**YOUR TASK:**
Copy all the data exactly, except the pictures.
______________________________
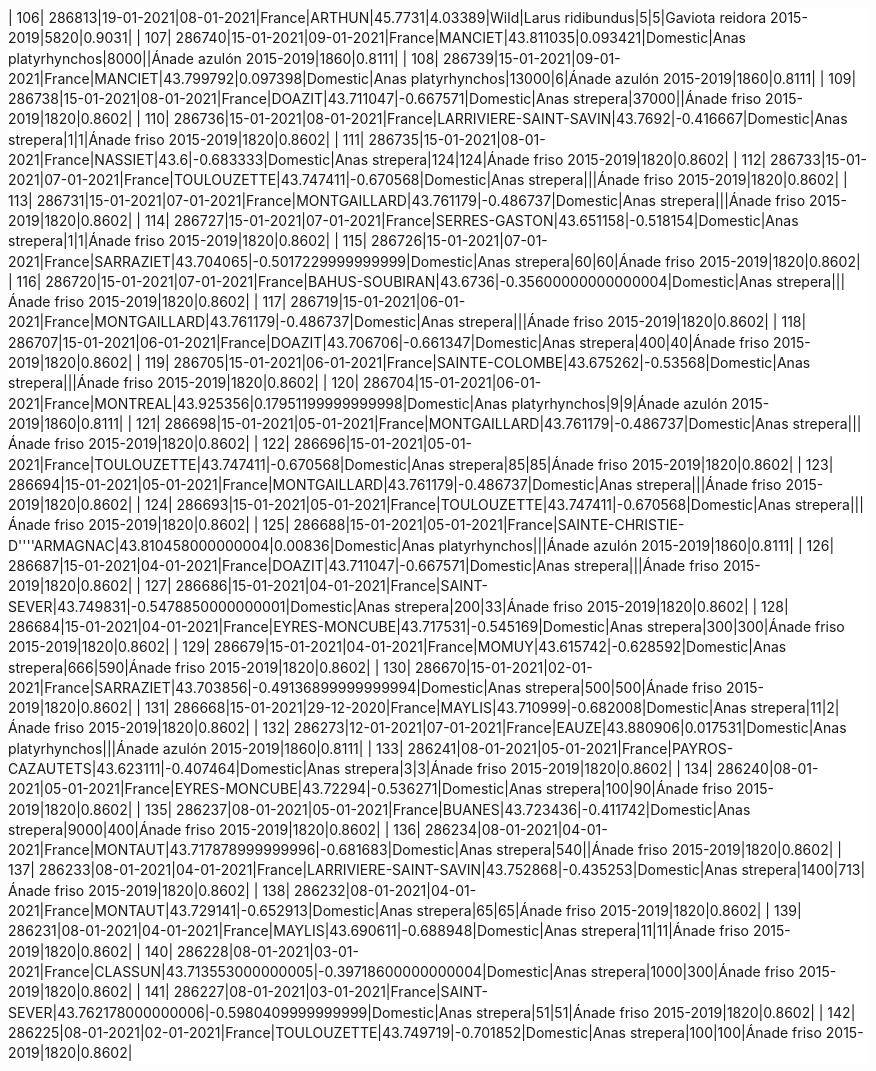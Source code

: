 | 106| 286813|19-01-2021|08-01-2021|France|ARTHUN|45.7731|4.03389|Wild|Larus ridibundus|5|5|Gaviota reidora  2015-2019|5820|0.9031|
| 107| 286740|15-01-2021|09-01-2021|France|MANCIET|43.811035|0.093421|Domestic|Anas platyrhynchos|8000||Ánade azulón  2015-2019|1860|0.8111|
| 108| 286739|15-01-2021|09-01-2021|France|MANCIET|43.799792|0.097398|Domestic|Anas platyrhynchos|13000|6|Ánade azulón  2015-2019|1860|0.8111|
| 109| 286738|15-01-2021|08-01-2021|France|DOAZIT|43.711047|-0.667571|Domestic|Anas strepera|37000||Ánade friso  2015-2019|1820|0.8602|
| 110| 286736|15-01-2021|08-01-2021|France|LARRIVIERE-SAINT-SAVIN|43.7692|-0.416667|Domestic|Anas strepera|1|1|Ánade friso  2015-2019|1820|0.8602|
| 111| 286735|15-01-2021|08-01-2021|France|NASSIET|43.6|-0.683333|Domestic|Anas strepera|124|124|Ánade friso  2015-2019|1820|0.8602|
| 112| 286733|15-01-2021|07-01-2021|France|TOULOUZETTE|43.747411|-0.670568|Domestic|Anas strepera|||Ánade friso  2015-2019|1820|0.8602|
| 113| 286731|15-01-2021|07-01-2021|France|MONTGAILLARD|43.761179|-0.486737|Domestic|Anas strepera|||Ánade friso  2015-2019|1820|0.8602|
| 114| 286727|15-01-2021|07-01-2021|France|SERRES-GASTON|43.651158|-0.518154|Domestic|Anas strepera|1|1|Ánade friso  2015-2019|1820|0.8602|
| 115| 286726|15-01-2021|07-01-2021|France|SARRAZIET|43.704065|-0.5017229999999999|Domestic|Anas strepera|60|60|Ánade friso  2015-2019|1820|0.8602|
| 116| 286720|15-01-2021|07-01-2021|France|BAHUS-SOUBIRAN|43.6736|-0.35600000000000004|Domestic|Anas strepera|||Ánade friso  2015-2019|1820|0.8602|
| 117| 286719|15-01-2021|06-01-2021|France|MONTGAILLARD|43.761179|-0.486737|Domestic|Anas strepera|||Ánade friso  2015-2019|1820|0.8602|
| 118| 286707|15-01-2021|06-01-2021|France|DOAZIT|43.706706|-0.661347|Domestic|Anas strepera|400|40|Ánade friso  2015-2019|1820|0.8602|
| 119| 286705|15-01-2021|06-01-2021|France|SAINTE-COLOMBE|43.675262|-0.53568|Domestic|Anas strepera|||Ánade friso  2015-2019|1820|0.8602|
| 120| 286704|15-01-2021|06-01-2021|France|MONTREAL|43.925356|0.17951199999999998|Domestic|Anas platyrhynchos|9|9|Ánade azulón  2015-2019|1860|0.8111|
| 121| 286698|15-01-2021|05-01-2021|France|MONTGAILLARD|43.761179|-0.486737|Domestic|Anas strepera|||Ánade friso  2015-2019|1820|0.8602|
| 122| 286696|15-01-2021|05-01-2021|France|TOULOUZETTE|43.747411|-0.670568|Domestic|Anas strepera|85|85|Ánade friso  2015-2019|1820|0.8602|
| 123| 286694|15-01-2021|05-01-2021|France|MONTGAILLARD|43.761179|-0.486737|Domestic|Anas strepera|||Ánade friso  2015-2019|1820|0.8602|
| 124| 286693|15-01-2021|05-01-2021|France|TOULOUZETTE|43.747411|-0.670568|Domestic|Anas strepera|||Ánade friso  2015-2019|1820|0.8602|
| 125| 286688|15-01-2021|05-01-2021|France|SAINTE-CHRISTIE-D''''ARMAGNAC|43.810458000000004|0.00836|Domestic|Anas platyrhynchos|||Ánade azulón  2015-2019|1860|0.8111|
| 126| 286687|15-01-2021|04-01-2021|France|DOAZIT|43.711047|-0.667571|Domestic|Anas strepera|||Ánade friso  2015-2019|1820|0.8602|
| 127| 286686|15-01-2021|04-01-2021|France|SAINT-SEVER|43.749831|-0.5478850000000001|Domestic|Anas strepera|200|33|Ánade friso  2015-2019|1820|0.8602|
| 128| 286684|15-01-2021|04-01-2021|France|EYRES-MONCUBE|43.717531|-0.545169|Domestic|Anas strepera|300|300|Ánade friso  2015-2019|1820|0.8602|
| 129| 286679|15-01-2021|04-01-2021|France|MOMUY|43.615742|-0.628592|Domestic|Anas strepera|666|590|Ánade friso  2015-2019|1820|0.8602|
| 130| 286670|15-01-2021|02-01-2021|France|SARRAZIET|43.703856|-0.49136899999999994|Domestic|Anas strepera|500|500|Ánade friso  2015-2019|1820|0.8602|
| 131| 286668|15-01-2021|29-12-2020|France|MAYLIS|43.710999|-0.682008|Domestic|Anas strepera|11|2|Ánade friso  2015-2019|1820|0.8602|
| 132| 286273|12-01-2021|07-01-2021|France|EAUZE|43.880906|0.017531|Domestic|Anas platyrhynchos|||Ánade azulón  2015-2019|1860|0.8111|
| 133| 286241|08-01-2021|05-01-2021|France|PAYROS-CAZAUTETS|43.623111|-0.407464|Domestic|Anas strepera|3|3|Ánade friso  2015-2019|1820|0.8602|
| 134| 286240|08-01-2021|05-01-2021|France|EYRES-MONCUBE|43.72294|-0.536271|Domestic|Anas strepera|100|90|Ánade friso  2015-2019|1820|0.8602|
| 135| 286237|08-01-2021|05-01-2021|France|BUANES|43.723436|-0.411742|Domestic|Anas strepera|9000|400|Ánade friso  2015-2019|1820|0.8602|
| 136| 286234|08-01-2021|04-01-2021|France|MONTAUT|43.717878999999996|-0.681683|Domestic|Anas strepera|540||Ánade friso  2015-2019|1820|0.8602|
| 137| 286233|08-01-2021|04-01-2021|France|LARRIVIERE-SAINT-SAVIN|43.752868|-0.435253|Domestic|Anas strepera|1400|713|Ánade friso  2015-2019|1820|0.8602|
| 138| 286232|08-01-2021|04-01-2021|France|MONTAUT|43.729141|-0.652913|Domestic|Anas strepera|65|65|Ánade friso  2015-2019|1820|0.8602|
| 139| 286231|08-01-2021|04-01-2021|France|MAYLIS|43.690611|-0.688948|Domestic|Anas strepera|11|11|Ánade friso  2015-2019|1820|0.8602|
| 140| 286228|08-01-2021|03-01-2021|France|CLASSUN|43.713553000000005|-0.39718600000000004|Domestic|Anas strepera|1000|300|Ánade friso  2015-2019|1820|0.8602|
| 141| 286227|08-01-2021|03-01-2021|France|SAINT-SEVER|43.762178000000006|-0.5980409999999999|Domestic|Anas strepera|51|51|Ánade friso  2015-2019|1820|0.8602|
| 142| 286225|08-01-2021|02-01-2021|France|TOULOUZETTE|43.749719|-0.701852|Domestic|Anas strepera|100|100|Ánade friso  2015-2019|1820|0.8602|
______________________________
**SOLVED PROBLEM:**
Source code

: | 106| 286813|19-01-2021|08-01-2021|France|ARTHUN|45.7731|4.03389|Wild|Larus ridibundus|5|5|Gaviota reidora  2015-2019|5820|0.9031|
| 107| 286740|15-01-2021|09-01-2021|France|MANCIET|43.811035|0.093421|Domestic|Anas platyrhynchos|8000||Ánade azulón  2015-2019|1860|0.8111|
| 108| 286739|15-01-2021|09-01-2021|France|MANCIET|43.799792|0.097398|Domestic|Anas platyrhynchos|13000|6|Ánade azulón  2015-2019|1860|0.8111|
| 109| 286738|15-01-2021|08-01-2021|France|DOAZIT|43.711047|-0.667571|Domestic|Anas strepera|37000||Ánade friso  2015-2019|1820|0.8602|
| 110| 286736|15-01-2021|08-01-2021|France|LARRIVIERE-SAINT-SAVIN|43.7692|-0.416667|Domestic|Anas strepera|1|1|Ánade friso  2015-2019|1820|0.8602|
| 111| 286735|15-01-2021|08-01-2021|France|NASSIET|43.6|-0.683333|Domestic|Anas strepera|124|124|Ánade friso  2015-2019|1820|0.8602|
| 112| 286733|15-01-2021|07-01-2021|France|TOULOUZETTE|43.747411|-0.670568|Domestic|Anas strepera|||Ánade friso  2015-2019|1820|0.8602|
| 113| 286731|15-01-2021|07-01-2021|France|MONTGAILLARD|43.761179|-0.486737|Domestic|Anas strepera|||Ánade friso  2015-2019|1820|0.8602|
| 114| 286727|15-01-2021|07-01-2021|France|SERRES-GASTON|43.651158|-0.518154|Domestic|Anas strepera|1|1|Ánade friso  2015-2019|1820|0.8602|
| 115| 286726|15-01-2021|07-01-2021|France|SARRAZIET|43.704065|-0.5017229999999999|Domestic|Anas strepera|60|60|Ánade friso  2015-2019|1820|0.8602|
| 116| 286720|15-01-2021|07-01-2021|France|BAHUS-SOUBIRAN|43.6736|-0.35600000000000004|Domestic|Anas strepera|||Ánade friso  2015-2019|1820|0.8602|
| 117| 286719|15-01-2021|06-01-2021|France|MONTGAILLARD|43.761179|-0.486737|Domestic|Anas strepera|||Ánade friso  2015-2019|1820|0.8602|
| 118| 286707|15-01-2021|06-01-2021|France|DOAZIT|43.706706|-0.661347|Domestic|Anas strepera|400|40|Ánade friso  2015-2019|1820|0.8602|
| 119| 286705|15-01-2021|06-01-2021|France|SAINTE-COLOMBE|43.675262|-0.53568|Domestic|Anas strepera|||Ánade friso  2015-2019|1820|0.8602|
| 120| 286704|15-01-2021|06-01-2021|France|MONTREAL|43.925356|0.17951199999999998|Domestic|Anas platyrhynchos|9|9|Ánade azulón  2015-2019|1860|0.8111|
| 121| 286698|15-01-2021|05-01-2021|France|MONTGAILLARD|43.761179|-0.486737|Domestic|Anas strepera|||Ánade friso  2015-2019|1820|0.8602|
| 122| 286696|15-01-2021|05-01-2021|France|TOULOUZETTE|43.747411|-0.670568|Domestic|Anas strepera|85|85|Ánade friso  2015-2019|1820|0.8602|
| 123| 286694|15-01-2021|05-01-2021|France|MONTGAILLARD|43.761179|-0.486737|Domestic|Anas strepera|||Ánade friso  2015-2019|1820|0.8602|
| 124| 286693|15-01-2021|05-01-2021|France|TOULOUZETTE|43.747411|-0.670568|Domestic|Anas strepera|||Ánade friso  2015-2019|1820|0.8602|
| 125| 286688|15-01-2021|05-01-2021|France|SAINTE-CHRISTIE-D''''ARMAGNAC|43.810458000000004|0.00836|Domestic|Anas platyrhynchos|||Ánade azulón  2015-2019|1860|0.8111|
| 126| 286687|15-01-2021|04-01-2021|France|DOAZIT|43.711047|-0.667571|Domestic|Anas strepera|||Ánade friso  2015-2019|1820|0.8602|
| 127| 286686|15-01-2021|04-01-2021|France|SAINT-SEVER|43.749831|-0.5478850000000001|Domestic|Anas strepera|200|33|Ánade friso  2015-2019|1820|0.8602|
| 128| 286684|15-01-2021|04-01-2021|France|EYRES-MONCUBE|43.717531|-0.545169|Domestic|Anas strepera|300|300|Ánade friso  2015-2019|1820|0.8602|
| 129| 286679|15-01-2021|04-01-2021|France|MOMUY|43.615742|-0.628592|Domestic|Anas strepera|666|590|Ánade friso  2015-2019|1820|0.8602|
| 130| 286670|15-01-2021|02-01-2021|France|SARRAZIET|43.703856|-0.49136899999999994|Domestic|Anas strepera|500|500|Ánade friso  2015-2019|1820|0.8602|
| 131| 286668|15-01-2021|29-12-2020|France|MAYLIS|43.710999|-0.682008|Domestic|Anas strepera|11|2|Ánade friso  2015-2019|1820|0.8602|
| 132| 286273|12-01-2021|07-01-2021|France|EAUZE|43.880906|0.017531|Domestic|Anas platyrhynchos|||Ánade azulón  2015-2019|1860|0.8111|
| 133| 286241|08-01-2021|05-01-2021|France|PAYROS-CAZAUTETS|43.623111|-0.407464|Domestic|Anas strepera|3|3|Ánade friso  2015-2019|1820|0.8602|
| 134| 286240|08-01-2021|05-01-2021|France|EYRES-MONCUBE|43.72294|-0.536271|Domestic|Anas strepera|100|90|Ánade friso  2015-2019|1820|0.8602|
| 135| 286237|08-01-2021|05-01-2021|France|BUANES|43.723436|-0.411742|Domestic|Anas strepera|9000|400|Ánade friso  2015-2019|1820|0.8602|
| 136| 286234|08-01-2021|04-01-2021|France|MONTAUT|43.717878999999996|-0.681683|Domestic|Anas strepera|540||Ánade friso  2015-2019|1820|0.8602|
| 137| 286233|08-01-2021|04-01-2021|France|LARRIVIERE-SAINT-SAVIN|43.752868|-0.435253|Domestic|Anas strepera|1400|713|Ánade friso  2015-2019|1820|0.8602|
| 138| 286232|08-01-2021|04-01-2021|France|MONTAUT|43.729141|-0.652913|Domestic|Anas strepera|65|65|Ánade friso  2015-2019|1820|0.8602|
| 139| 286231|08-01-2021|04-01-2021|France|MAYLIS|43.690611|-0.688948|Domestic|Anas strepera|11|11|Ánade friso  2015-2019|1820|0.8602|
| 140| 286228|08-01-2021|03-01-2021|France|CLASSUN|43.713553000000005|-0.39718600000000004|Domestic|Anas strepera|1000|300|Ánade friso  2015-2019|1820|0.8602|
| 141| 286227|08-01-2021|03-01-2021|France|SAINT-SEVER|43.762178000000006|-0.5980409999999999|Domestic|Anas strepera|51|51|Ánade friso  2015-2019|1820|0.8602|
| 142| 286225|08-01-2021|02-01-2021|France|TOULOUZETTE|43.749719|-0.701852|Domestic|Anas strepera|100|100|Ánade friso  2015-2019|1820|0.8602|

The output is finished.